◆ Task directions: Nothing but an exact copy of the records is expected here.

Saved entries
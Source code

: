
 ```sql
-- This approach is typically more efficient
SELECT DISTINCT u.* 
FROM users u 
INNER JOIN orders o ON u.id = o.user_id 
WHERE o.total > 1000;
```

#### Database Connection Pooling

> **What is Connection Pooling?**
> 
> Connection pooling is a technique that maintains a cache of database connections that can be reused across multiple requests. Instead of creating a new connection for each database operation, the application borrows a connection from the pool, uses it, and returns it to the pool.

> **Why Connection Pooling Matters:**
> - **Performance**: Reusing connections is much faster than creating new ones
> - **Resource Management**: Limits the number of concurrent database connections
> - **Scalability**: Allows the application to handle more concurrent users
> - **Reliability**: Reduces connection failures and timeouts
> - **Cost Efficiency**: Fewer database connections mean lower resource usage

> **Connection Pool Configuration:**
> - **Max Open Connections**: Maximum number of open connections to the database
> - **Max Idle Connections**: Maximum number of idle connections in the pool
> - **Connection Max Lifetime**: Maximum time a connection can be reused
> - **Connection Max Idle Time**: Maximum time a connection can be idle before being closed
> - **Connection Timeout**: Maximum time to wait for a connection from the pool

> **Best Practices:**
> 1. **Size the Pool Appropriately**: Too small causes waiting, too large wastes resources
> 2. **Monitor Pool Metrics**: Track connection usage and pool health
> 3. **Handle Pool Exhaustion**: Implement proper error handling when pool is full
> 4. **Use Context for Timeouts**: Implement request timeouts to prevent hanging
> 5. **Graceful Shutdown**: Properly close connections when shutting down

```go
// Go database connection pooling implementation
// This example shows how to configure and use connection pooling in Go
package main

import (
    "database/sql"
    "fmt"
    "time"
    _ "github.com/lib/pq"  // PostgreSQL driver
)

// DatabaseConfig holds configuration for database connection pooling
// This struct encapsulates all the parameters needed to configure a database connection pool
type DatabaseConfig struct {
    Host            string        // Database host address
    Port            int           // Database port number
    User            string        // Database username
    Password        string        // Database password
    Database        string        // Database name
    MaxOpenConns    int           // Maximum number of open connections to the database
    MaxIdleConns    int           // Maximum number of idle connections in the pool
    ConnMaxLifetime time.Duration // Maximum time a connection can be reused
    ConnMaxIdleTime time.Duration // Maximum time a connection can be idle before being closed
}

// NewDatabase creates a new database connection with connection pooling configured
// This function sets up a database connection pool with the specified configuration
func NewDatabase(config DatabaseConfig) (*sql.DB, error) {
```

◆ Final answer:
Source code

:
 ```sql
-- This approach is typically more efficient
SELECT DISTINCT u.* 
FROM users u 
INNER JOIN orders o ON u.id = o.user_id 
WHERE o.total > 1000;
```

#### Database Connection Pooling

> **What is Connection Pooling?**
> 
> Connection pooling is a technique that maintains a cache of database connections that can be reused across multiple requests. Instead of creating a new connection for each database operation, the application borrows a connection from the pool, uses it, and returns it to the pool.

> **Why Connection Pooling Matters:**
> - **Performance**: Reusing connections is much faster than creating new ones
> - **Resource Management**: Limits the number of concurrent database connections
> - **Scalability**: Allows the application to handle more concurrent users
> - **Reliability**: Reduces connection failures and timeouts
> - **Cost Efficiency**: Fewer database connections mean lower resource usage

> **Connection Pool Configuration:**
> - **Max Open Connections**: Maximum number of open connections to the database
> - **Max Idle Connections**: Maximum number of idle connections in the pool
> - **Connection Max Lifetime**: Maximum time a connection can be reused
> - **Connection Max Idle Time**: Maximum time a connection can be idle before being closed
> - **Connection Timeout**: Maximum time to wait for a connection from the pool

> **Best Practices:**
> 1. **Size the Pool Appropriately**: Too small causes waiting, too large wastes resources
> 2. **Monitor Pool Metrics**: Track connection usage and pool health
> 3. **Handle Pool Exhaustion**: Implement proper error handling when pool is full
> 4. **Use Context for Timeouts**: Implement request timeouts to prevent hanging
> 5. **Graceful Shutdown**: Properly close connections when shutting down

```go
// Go database connection pooling implementation
// This example shows how to configure and use connection pooling in Go
package main

import (
    "database/sql"
    "fmt"
    "time"
    _ "github.com/lib/pq"  // PostgreSQL driver
)

// DatabaseConfig holds configuration for database connection pooling
// This struct encapsulates all the parameters needed to configure a database connection pool
type DatabaseConfig struct {
    Host            string        // Database host address
    Port            int           // Database port number
    User            string        // Database username
    Password        string        // Database password
    Database        string        // Database name
    MaxOpenConns    int           // Maximum number of open connections to the database
    MaxIdleConns    int           // Maximum number of idle connections in the pool
    ConnMaxLifetime time.Duration // Maximum time a connection can be reused
    ConnMaxIdleTime time.Duration // Maximum time a connection can be idle before being closed
}

// NewDatabase creates a new database connection with connection pooling configured
// This function sets up a database connection pool with the specified configuration
func NewDatabase(config DatabaseConfig) (*sql.DB, error) {
```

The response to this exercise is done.